Enfin, ces exonérations réduisent d’autant les recettes des organismes de sécurité sociale. Or on nous dit que les comptes sont contraints et qu’on a besoin de nouvelles recettes. Ces exonérations ne sont donc pas opportunes.

Le discours justifiant la baisse des cotisations patronales nous semble vraiment éculé ; il est utilisé depuis plus de vingt ans par les différents gouvernements. C’est donc une fuite en avant auquel on se livre dans le cadre du pacte de responsabilité.

Par ailleurs, on parle de compétitivité des entreprises, mais celle-ci dépasse largement la question du coût du travail. La délégation sénatoriale aux entreprises se déplace beaucoup pour écouter les chefs des très petites ou des moyennes entreprises, y compris industrielles. Or on y entend que les entreprises françaises souffrent d’abord de carnets de commandes déficients liés au manque de pouvoir d’achat et à la baisse des investissements des collectivités territoriales. On y fait également référence aux distorsions de concurrence, au travail détaché illégal, aux problèmes de formation, de recrutement, de délais de paiement – on est les champions du monde des donneurs d’ordre tardant à payer leurs sous-traitants. Enfin, on y parle des difficultés d’accès au crédit bancaire qu’éprouvent les entreprises pour financer l’innovation ou les besoins de trésorerie lorsqu’elles traversent une mauvaise passe.

Il y a donc bien des problèmes multiples de compétitivité, mais vous voulez absolument nous imposer une pensée unique, des solutions uniques.

M. Yves Daudigny.
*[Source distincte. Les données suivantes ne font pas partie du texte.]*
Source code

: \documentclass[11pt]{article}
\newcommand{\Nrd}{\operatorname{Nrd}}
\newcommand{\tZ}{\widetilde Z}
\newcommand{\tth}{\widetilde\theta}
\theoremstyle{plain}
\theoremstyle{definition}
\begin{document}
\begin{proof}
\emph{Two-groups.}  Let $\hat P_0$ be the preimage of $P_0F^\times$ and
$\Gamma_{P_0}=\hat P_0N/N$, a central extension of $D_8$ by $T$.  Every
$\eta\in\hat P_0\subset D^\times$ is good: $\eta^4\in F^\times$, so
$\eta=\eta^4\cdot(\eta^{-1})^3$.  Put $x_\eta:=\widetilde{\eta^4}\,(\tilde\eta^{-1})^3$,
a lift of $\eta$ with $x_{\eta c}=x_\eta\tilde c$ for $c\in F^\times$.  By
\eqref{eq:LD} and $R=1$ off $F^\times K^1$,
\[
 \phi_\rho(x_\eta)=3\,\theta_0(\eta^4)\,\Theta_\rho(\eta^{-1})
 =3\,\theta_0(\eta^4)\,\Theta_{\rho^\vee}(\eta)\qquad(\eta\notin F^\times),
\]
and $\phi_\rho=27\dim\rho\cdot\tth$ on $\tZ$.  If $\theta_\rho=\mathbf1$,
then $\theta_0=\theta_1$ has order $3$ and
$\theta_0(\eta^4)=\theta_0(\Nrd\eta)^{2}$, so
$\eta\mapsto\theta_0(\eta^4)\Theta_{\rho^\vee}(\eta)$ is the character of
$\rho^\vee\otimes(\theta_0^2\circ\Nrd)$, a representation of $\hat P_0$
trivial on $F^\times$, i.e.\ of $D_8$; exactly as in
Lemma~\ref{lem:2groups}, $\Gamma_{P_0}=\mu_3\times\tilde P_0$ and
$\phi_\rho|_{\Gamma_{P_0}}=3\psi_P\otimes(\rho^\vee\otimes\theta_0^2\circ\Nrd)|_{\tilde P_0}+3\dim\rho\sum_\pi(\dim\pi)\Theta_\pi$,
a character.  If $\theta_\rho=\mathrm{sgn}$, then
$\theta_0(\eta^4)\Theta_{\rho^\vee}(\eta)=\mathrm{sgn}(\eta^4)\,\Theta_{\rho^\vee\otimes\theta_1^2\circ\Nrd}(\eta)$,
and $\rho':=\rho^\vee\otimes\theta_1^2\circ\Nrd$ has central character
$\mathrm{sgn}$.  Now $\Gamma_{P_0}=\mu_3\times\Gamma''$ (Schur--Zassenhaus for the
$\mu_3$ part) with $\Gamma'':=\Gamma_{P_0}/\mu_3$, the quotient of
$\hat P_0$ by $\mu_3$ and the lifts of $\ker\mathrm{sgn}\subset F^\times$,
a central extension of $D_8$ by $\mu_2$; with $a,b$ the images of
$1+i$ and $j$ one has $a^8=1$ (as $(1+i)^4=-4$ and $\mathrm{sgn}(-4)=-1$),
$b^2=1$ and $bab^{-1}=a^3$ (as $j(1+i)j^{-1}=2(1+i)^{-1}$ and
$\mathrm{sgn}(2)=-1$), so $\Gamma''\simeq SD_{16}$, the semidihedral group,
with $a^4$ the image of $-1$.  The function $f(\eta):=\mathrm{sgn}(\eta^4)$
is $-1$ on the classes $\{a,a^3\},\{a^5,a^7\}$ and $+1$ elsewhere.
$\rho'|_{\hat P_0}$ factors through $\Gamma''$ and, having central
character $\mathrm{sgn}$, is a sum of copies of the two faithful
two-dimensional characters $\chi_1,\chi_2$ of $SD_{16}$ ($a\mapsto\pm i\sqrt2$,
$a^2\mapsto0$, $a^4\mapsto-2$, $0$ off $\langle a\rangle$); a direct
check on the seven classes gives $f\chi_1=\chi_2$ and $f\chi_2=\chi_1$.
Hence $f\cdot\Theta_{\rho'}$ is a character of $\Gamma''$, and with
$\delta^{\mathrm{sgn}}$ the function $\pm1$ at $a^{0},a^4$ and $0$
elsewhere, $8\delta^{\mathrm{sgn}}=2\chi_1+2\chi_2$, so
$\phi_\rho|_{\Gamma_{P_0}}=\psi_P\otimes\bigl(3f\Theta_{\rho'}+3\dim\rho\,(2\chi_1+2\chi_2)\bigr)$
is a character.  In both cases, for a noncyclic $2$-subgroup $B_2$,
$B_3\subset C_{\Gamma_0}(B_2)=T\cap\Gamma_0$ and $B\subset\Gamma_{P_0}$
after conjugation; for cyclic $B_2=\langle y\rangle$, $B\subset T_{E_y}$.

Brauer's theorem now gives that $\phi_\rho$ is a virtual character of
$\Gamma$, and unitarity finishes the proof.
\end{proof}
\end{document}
Mais non !

M. Dominique Watrin. Ainsi, de 20 milliards d’euros d’exonérations de cotisations sociales il y a quelques années, on va passer à 41 milliards d’euros, sans que l’efficacité de ce dispositif ait été démontrée.

Mme la présidente. Quel est l’avis de la commission ?
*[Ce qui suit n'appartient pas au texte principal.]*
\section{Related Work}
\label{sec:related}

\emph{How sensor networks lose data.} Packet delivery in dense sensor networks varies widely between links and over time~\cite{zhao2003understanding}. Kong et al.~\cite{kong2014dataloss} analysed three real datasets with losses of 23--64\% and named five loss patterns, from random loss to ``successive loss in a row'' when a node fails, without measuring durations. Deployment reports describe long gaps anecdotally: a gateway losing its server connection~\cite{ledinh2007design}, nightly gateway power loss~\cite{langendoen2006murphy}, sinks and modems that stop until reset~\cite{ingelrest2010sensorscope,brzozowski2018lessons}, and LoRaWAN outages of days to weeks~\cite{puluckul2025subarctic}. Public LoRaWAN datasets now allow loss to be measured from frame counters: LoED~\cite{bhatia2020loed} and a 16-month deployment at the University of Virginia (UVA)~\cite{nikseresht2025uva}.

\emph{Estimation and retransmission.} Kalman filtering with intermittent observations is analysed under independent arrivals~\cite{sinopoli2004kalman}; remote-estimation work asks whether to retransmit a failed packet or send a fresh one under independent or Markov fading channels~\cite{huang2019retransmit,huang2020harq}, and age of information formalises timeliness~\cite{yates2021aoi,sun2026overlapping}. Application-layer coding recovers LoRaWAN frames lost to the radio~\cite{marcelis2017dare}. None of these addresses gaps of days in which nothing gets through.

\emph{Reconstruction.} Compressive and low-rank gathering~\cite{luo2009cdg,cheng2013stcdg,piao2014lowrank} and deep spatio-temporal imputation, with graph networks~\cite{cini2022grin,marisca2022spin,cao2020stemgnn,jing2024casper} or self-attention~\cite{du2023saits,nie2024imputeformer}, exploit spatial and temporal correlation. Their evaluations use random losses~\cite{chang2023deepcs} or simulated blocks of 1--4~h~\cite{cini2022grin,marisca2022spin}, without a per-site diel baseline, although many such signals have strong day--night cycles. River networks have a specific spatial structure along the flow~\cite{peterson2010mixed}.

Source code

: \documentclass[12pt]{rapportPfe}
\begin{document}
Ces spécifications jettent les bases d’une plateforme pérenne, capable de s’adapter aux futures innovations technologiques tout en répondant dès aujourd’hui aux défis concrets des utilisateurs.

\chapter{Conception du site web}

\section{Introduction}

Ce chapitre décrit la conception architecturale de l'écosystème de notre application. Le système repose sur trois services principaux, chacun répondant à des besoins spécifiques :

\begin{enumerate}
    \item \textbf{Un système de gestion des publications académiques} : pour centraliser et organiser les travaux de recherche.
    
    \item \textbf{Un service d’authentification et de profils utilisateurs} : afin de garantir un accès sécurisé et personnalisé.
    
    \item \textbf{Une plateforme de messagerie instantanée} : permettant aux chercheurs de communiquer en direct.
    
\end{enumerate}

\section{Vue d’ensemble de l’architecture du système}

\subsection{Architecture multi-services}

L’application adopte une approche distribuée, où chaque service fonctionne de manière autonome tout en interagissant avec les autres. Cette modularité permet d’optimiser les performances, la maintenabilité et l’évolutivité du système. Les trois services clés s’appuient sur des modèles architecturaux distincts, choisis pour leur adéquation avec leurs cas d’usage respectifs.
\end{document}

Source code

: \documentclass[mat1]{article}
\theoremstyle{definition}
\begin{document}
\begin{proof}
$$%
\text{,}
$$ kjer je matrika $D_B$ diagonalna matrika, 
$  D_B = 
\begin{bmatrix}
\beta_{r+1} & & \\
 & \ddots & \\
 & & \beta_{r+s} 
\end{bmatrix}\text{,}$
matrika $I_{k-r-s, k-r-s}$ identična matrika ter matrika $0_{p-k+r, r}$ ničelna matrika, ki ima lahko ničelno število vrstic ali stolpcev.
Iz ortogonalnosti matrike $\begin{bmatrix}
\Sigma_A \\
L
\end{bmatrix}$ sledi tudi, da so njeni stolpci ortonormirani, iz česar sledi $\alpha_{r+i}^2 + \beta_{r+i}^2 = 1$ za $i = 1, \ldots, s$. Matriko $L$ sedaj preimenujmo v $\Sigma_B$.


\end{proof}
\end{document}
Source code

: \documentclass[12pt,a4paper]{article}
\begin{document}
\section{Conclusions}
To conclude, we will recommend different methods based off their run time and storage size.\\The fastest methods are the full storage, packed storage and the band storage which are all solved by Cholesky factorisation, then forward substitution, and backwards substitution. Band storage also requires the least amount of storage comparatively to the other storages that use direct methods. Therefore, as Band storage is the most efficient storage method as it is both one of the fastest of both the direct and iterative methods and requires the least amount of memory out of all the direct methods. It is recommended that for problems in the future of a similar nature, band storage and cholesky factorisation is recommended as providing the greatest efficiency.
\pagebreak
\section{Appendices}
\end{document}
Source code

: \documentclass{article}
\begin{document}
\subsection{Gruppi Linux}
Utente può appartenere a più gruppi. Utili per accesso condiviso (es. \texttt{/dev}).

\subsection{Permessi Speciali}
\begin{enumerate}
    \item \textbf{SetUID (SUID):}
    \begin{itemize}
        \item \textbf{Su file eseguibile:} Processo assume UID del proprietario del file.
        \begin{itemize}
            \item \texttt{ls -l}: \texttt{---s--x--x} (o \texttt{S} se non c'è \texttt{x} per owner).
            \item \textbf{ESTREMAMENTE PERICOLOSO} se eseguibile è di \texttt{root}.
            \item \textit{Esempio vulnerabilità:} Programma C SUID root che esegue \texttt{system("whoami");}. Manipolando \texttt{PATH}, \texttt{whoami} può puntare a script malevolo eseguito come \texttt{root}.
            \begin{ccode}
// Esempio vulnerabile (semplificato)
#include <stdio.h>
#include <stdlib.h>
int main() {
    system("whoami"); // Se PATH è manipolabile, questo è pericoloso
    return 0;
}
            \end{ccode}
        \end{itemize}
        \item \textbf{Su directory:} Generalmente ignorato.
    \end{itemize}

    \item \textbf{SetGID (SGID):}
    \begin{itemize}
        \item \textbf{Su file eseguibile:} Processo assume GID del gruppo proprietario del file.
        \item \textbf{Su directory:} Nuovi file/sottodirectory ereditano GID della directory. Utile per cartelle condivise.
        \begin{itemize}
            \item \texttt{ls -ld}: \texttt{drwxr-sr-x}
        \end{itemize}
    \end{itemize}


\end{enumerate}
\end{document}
M. Jean-Marie Vanlerenberghe, rapporteur général de la commission des affaires sociales. Cet amendement vise à supprimer les exonérations de cotisations relatives aux allocations familiales.
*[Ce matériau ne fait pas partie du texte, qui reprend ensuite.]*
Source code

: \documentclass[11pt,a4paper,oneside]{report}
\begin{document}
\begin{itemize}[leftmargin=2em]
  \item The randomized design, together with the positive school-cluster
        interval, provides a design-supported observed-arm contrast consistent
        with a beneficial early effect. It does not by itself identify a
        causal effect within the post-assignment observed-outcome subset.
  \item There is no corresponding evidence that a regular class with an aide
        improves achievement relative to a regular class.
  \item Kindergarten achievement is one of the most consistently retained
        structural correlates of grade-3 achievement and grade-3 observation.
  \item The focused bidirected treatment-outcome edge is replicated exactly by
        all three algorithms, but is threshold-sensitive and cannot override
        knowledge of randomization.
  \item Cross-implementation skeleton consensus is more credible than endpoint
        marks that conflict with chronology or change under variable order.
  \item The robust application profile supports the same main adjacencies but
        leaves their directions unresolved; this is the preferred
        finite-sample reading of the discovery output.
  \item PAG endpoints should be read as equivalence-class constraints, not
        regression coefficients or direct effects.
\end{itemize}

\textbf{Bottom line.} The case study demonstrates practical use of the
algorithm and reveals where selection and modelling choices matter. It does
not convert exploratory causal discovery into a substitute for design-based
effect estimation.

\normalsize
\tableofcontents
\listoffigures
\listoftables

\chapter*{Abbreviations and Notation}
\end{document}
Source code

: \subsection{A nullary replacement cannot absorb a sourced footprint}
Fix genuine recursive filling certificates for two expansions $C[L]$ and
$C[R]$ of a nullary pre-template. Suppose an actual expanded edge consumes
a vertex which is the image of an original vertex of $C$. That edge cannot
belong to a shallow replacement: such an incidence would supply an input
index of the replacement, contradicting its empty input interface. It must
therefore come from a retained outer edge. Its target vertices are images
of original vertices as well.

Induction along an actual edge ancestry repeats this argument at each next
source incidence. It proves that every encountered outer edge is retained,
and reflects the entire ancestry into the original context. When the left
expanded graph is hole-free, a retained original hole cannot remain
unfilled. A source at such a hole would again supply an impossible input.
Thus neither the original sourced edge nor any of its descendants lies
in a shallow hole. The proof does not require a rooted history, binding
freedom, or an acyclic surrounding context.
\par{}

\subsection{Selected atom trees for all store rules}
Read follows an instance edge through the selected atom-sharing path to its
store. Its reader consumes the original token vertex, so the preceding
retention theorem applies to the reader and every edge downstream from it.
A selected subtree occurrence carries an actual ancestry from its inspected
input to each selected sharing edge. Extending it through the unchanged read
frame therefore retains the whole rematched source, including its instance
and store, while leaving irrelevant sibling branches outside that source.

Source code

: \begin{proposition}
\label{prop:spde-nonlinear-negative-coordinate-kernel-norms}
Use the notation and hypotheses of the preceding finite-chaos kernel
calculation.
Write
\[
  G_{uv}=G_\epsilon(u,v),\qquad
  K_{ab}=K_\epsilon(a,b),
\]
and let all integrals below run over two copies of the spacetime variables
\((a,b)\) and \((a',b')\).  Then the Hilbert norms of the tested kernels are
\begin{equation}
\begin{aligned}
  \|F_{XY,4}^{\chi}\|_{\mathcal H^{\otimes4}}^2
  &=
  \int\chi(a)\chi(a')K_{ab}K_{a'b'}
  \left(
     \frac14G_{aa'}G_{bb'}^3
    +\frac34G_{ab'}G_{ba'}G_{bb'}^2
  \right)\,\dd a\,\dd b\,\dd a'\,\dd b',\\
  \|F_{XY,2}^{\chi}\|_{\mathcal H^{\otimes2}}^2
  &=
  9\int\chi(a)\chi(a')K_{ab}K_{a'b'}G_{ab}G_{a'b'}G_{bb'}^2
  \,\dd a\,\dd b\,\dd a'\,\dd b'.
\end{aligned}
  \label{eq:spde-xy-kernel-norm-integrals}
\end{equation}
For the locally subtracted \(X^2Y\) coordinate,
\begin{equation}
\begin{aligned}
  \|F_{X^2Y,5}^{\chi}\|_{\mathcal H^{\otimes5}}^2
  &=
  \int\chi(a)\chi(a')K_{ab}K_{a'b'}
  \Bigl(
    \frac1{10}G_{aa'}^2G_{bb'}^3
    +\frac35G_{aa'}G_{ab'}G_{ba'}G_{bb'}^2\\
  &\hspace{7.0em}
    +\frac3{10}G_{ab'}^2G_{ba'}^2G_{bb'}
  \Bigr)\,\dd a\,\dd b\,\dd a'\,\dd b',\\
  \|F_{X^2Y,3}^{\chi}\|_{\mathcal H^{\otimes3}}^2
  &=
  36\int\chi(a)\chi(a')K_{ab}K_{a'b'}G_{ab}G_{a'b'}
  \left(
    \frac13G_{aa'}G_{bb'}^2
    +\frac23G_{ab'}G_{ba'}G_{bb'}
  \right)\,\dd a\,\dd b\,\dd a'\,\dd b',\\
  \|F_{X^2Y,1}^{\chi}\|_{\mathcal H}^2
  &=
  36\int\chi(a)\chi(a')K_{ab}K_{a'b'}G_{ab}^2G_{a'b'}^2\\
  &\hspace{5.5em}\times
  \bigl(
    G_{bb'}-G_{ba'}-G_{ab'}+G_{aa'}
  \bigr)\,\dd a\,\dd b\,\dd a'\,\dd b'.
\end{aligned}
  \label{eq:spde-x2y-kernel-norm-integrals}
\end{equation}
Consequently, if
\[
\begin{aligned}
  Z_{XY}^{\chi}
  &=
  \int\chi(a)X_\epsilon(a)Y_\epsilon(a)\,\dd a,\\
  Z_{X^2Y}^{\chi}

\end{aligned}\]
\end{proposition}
Monsieur Watrin, vous parlez de trappes à bas salaires. Or un revenu équivalent à 3,5 fois le SMIC correspond à environ 5 000 euros bruts mensuels – excusez du peu ! Il n’est donc plus question de bas salaires. Votre argument n’est pas recevable.

En outre, l’adoption de votre amendement se traduirait par une augmentation immédiate du coût du travail.

Pour toutes ces raisons, l’avis de la commission est défavorable.

Mme la présidente. Quel est l’avis du Gouvernement ?

M. Christian Eckert, secrétaire d'État. Même avis !

Mme la présidente. La parole est à M. Jean-Marc Gabouty, pour explication de vote.

M. Jean-Marc Gabouty. Nos collègues du groupe CRC soulèvent un certain nombre de griefs, mais, au fond, ils émettent toujours un peu la même critique.

Je comprends tout à fait leur position concernant l’optimisation ou la délocalisation fiscales pratiquée par certains groupes ; c’est en effet peut-être là que réside notre problème. En revanche, la création d’allégements de charges ou de crédits d’impôt à la carte serait complètement ingérable. On est bien obligé de prévoir quelque chose de relativement général, car il y a de grandes et de petites entreprises vertueuses.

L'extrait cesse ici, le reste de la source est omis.